In 2015, cosmonaut Andreas Mogensen flew to the ISS over India at a speed of 28,000 km / h. At that moment, he sent a high-resolution camera to a massive thunderstorm. He managed to catch the blue jet, repeatedly shooting into the upper atmosphere (up to 40 km).
These impressive shots are the first of its kind. The discovery of a pulsating jet made it possible for the first time to look at electrical activity at the top of tropical thunderstorms. Scientists have begun to investigate which cloud types initiate similar phenomena and how this affects atmospheric chemistry.
The analysis showed that the space station at an altitude of 400 km above the clouds is an excellent point of view for the phenomenon.
Back to space
Next week they plan to deliver a sophisticated monitor to the station, designed to track electrical discharges created in stormy weather conditions. Atmosphere-Space Interaction Monitor (ASIM) - a set of optical cameras, light indicators and an X-ray detector. For the first time such a sensitive instrument will be launched into space in order to study the internal anatomy of a lightning. The biggest problem is to measure the phenomenon in its entirety. The time frame covers just a tiny fraction of a second, with a size of several kilometers wide.
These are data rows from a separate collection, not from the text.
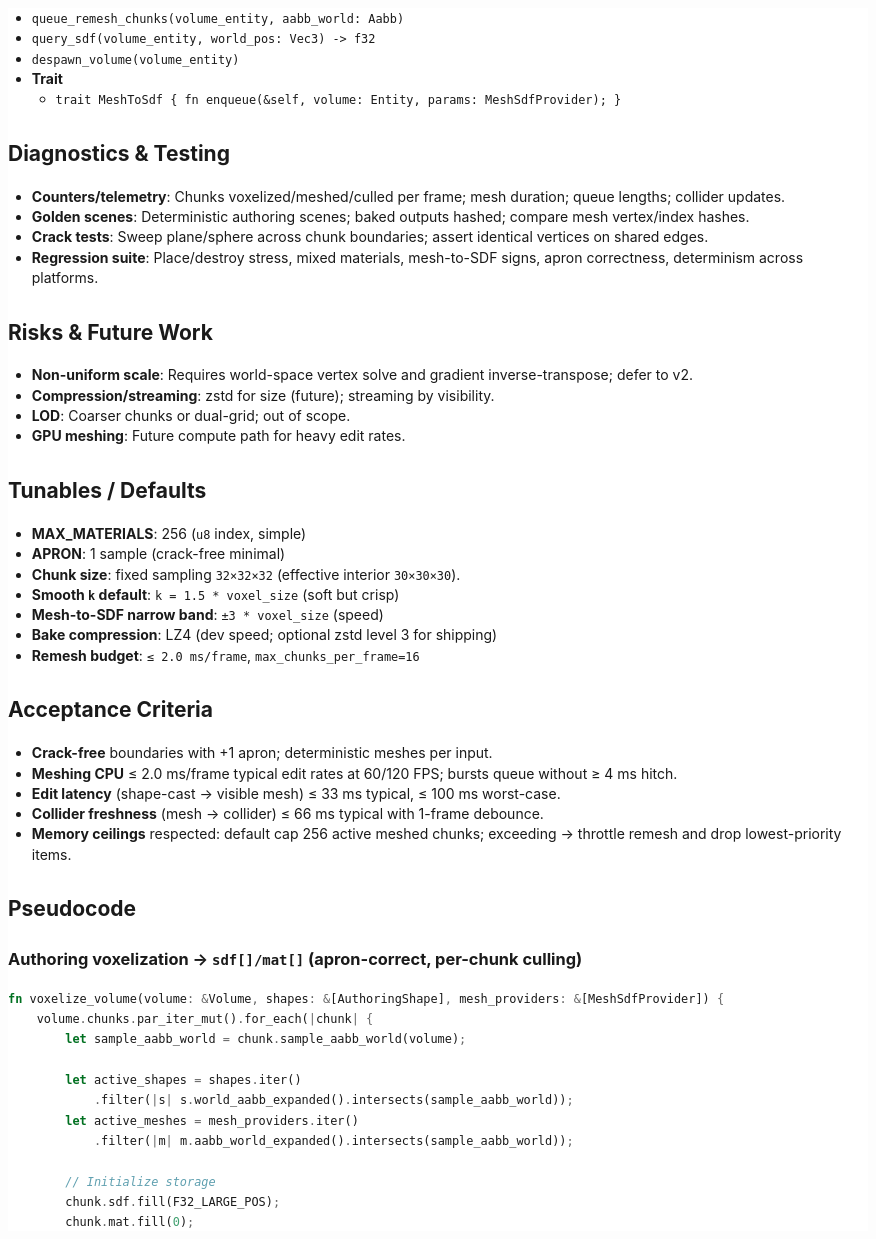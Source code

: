   - `queue_remesh_chunks(volume_entity, aabb_world: Aabb)`
  - `query_sdf(volume_entity, world_pos: Vec3) -> f32`
  - `despawn_volume(volume_entity)`
- **Trait**
  - `trait MeshToSdf { fn enqueue(&self, volume: Entity, params: MeshSdfProvider); }`

## Diagnostics & Testing
- **Counters/telemetry**: Chunks voxelized/meshed/culled per frame; mesh duration; queue lengths; collider updates.
- **Golden scenes**: Deterministic authoring scenes; baked outputs hashed; compare mesh vertex/index hashes.
- **Crack tests**: Sweep plane/sphere across chunk boundaries; assert identical vertices on shared edges.
- **Regression suite**: Place/destroy stress, mixed materials, mesh-to-SDF signs, apron correctness, determinism across platforms.

## Risks & Future Work
- **Non-uniform scale**: Requires world-space vertex solve and gradient inverse-transpose; defer to v2.
- **Compression/streaming**: zstd for size (future); streaming by visibility.
- **LOD**: Coarser chunks or dual-grid; out of scope.
- **GPU meshing**: Future compute path for heavy edit rates.

## Tunables / Defaults
- **MAX_MATERIALS**: 256 (`u8` index, simple)
- **APRON**: 1 sample (crack-free minimal)
- **Chunk size**: fixed sampling `32×32×32` (effective interior `30×30×30`).
- **Smooth `k` default**: `k = 1.5 * voxel_size` (soft but crisp)
- **Mesh-to-SDF narrow band**: `±3 * voxel_size` (speed)
- **Bake compression**: LZ4 (dev speed; optional zstd level 3 for shipping)
- **Remesh budget**: `≤ 2.0 ms/frame`, `max_chunks_per_frame=16`

## Acceptance Criteria
- **Crack-free** boundaries with +1 apron; deterministic meshes per input.
- **Meshing CPU** ≤ 2.0 ms/frame typical edit rates at 60/120 FPS; bursts queue without ≥ 4 ms hitch.
- **Edit latency** (shape-cast → visible mesh) ≤ 33 ms typical, ≤ 100 ms worst-case.
- **Collider freshness** (mesh → collider) ≤ 66 ms typical with 1-frame debounce.
- **Memory ceilings** respected: default cap 256 active meshed chunks; exceeding → throttle remesh and drop lowest-priority items.

## Pseudocode

### Authoring voxelization → `sdf[]/mat[]` (apron-correct, per-chunk culling)
```rust
fn voxelize_volume(volume: &Volume, shapes: &[AuthoringShape], mesh_providers: &[MeshSdfProvider]) {
    volume.chunks.par_iter_mut().for_each(|chunk| {
        let sample_aabb_world = chunk.sample_aabb_world(volume);

        let active_shapes = shapes.iter()
            .filter(|s| s.world_aabb_expanded().intersects(sample_aabb_world));
        let active_meshes = mesh_providers.iter()
            .filter(|m| m.aabb_world_expanded().intersects(sample_aabb_world));

        // Initialize storage
        chunk.sdf.fill(F32_LARGE_POS);
        chunk.mat.fill(0);

```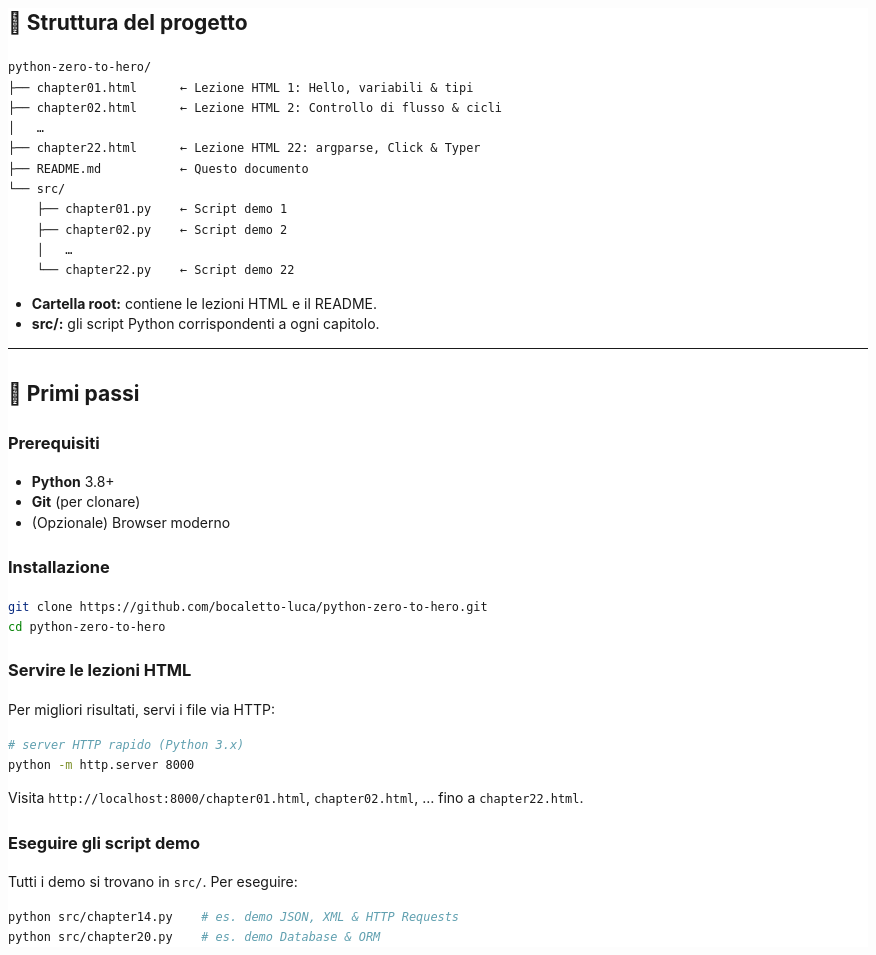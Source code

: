 
## 📂 Struttura del progetto

```text
python-zero-to-hero/
├── chapter01.html      ← Lezione HTML 1: Hello, variabili & tipi
├── chapter02.html      ← Lezione HTML 2: Controllo di flusso & cicli
│   …
├── chapter22.html      ← Lezione HTML 22: argparse, Click & Typer
├── README.md           ← Questo documento
└── src/
    ├── chapter01.py    ← Script demo 1
    ├── chapter02.py    ← Script demo 2
    │   …
    └── chapter22.py    ← Script demo 22
```

- **Cartella root:** contiene le lezioni HTML e il README.  
- **src/:** gli script Python corrispondenti a ogni capitolo.  

---

## 🚀 Primi passi

### Prerequisiti

- **Python** 3.8+  
- **Git** (per clonare)  
- (Opzionale) Browser moderno  

### Installazione

```bash
git clone https://github.com/bocaletto-luca/python-zero-to-hero.git
cd python-zero-to-hero
```

### Servire le lezioni HTML

Per migliori risultati, servi i file via HTTP:

```bash
# server HTTP rapido (Python 3.x)
python -m http.server 8000
```

Visita `http://localhost:8000/chapter01.html`, `chapter02.html`, … fino a `chapter22.html`.

### Eseguire gli script demo

Tutti i demo si trovano in `src/`. Per eseguire:

```bash
python src/chapter14.py    # es. demo JSON, XML & HTTP Requests
python src/chapter20.py    # es. demo Database & ORM
```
Thunderstorm Observed From Space Station
In the atmosphere, thin air slows down and increases discharges, making instruments more likely to observe the phenomenon in full. Large-scale electrical discharges in the upper terrestrial atmosphere are also unique manifestations of the processes occurring inside thunderstorm clouds.
Lightning affects the concentration of atmospheric gases, which are important for the climate situation. New information will improve our understanding of the effects of thunderstorms on the atmospheric layer.
Atmosphere-space interaction monitor
Measurements will be combined with data from meteorological satellites and ground observations from around the world. The experiment involves more than 100 experts of the planet. ASIM is already inside SpaceX's Dragon capsule. The launch is scheduled for next Monday from Cape Canaveral (Florida).